# Records for the exercise
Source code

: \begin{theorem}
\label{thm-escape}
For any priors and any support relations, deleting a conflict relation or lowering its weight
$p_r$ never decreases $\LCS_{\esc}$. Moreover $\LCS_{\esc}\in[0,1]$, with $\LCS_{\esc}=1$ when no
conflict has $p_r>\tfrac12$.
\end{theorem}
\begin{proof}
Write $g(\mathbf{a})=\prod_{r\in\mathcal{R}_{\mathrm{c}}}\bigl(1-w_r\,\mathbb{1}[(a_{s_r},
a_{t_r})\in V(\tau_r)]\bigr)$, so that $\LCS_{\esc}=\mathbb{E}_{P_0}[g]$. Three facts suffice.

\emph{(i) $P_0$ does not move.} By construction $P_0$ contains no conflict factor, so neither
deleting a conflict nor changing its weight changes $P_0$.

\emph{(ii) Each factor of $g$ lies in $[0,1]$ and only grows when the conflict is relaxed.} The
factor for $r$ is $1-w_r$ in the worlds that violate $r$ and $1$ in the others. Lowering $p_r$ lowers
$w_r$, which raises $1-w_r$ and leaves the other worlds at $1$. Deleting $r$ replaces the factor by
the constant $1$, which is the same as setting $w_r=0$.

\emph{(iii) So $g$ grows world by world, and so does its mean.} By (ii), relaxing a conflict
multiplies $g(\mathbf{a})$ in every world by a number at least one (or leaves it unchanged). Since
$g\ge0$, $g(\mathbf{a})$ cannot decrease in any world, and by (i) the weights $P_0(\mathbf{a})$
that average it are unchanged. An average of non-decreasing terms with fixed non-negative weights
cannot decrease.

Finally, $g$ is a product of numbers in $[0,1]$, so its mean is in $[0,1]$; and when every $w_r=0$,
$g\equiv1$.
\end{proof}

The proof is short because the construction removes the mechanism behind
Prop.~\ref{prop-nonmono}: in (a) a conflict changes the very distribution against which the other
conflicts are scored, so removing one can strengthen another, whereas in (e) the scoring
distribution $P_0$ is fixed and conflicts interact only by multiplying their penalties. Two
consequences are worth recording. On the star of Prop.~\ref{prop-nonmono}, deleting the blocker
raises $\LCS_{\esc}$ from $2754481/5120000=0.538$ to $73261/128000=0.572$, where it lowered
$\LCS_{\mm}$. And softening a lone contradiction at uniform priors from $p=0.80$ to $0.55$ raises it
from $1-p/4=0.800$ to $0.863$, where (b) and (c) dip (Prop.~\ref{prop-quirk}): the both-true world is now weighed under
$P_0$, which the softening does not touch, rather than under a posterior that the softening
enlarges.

# Task prompt
Report every line containing the word "prop" from the listing above.

# Solution for this task
Prop.~\ref{prop-nonmono}: in (a) a conflict changes the very distribution against which the other
consequences are worth recording. On the star of Prop.~\ref{prop-nonmono}, deleting the blocker
from $1-p/4=0.800$ to $0.863$, where (b) and (c) dip (Prop.~\ref{prop-quirk}): the both-true world is now weighed under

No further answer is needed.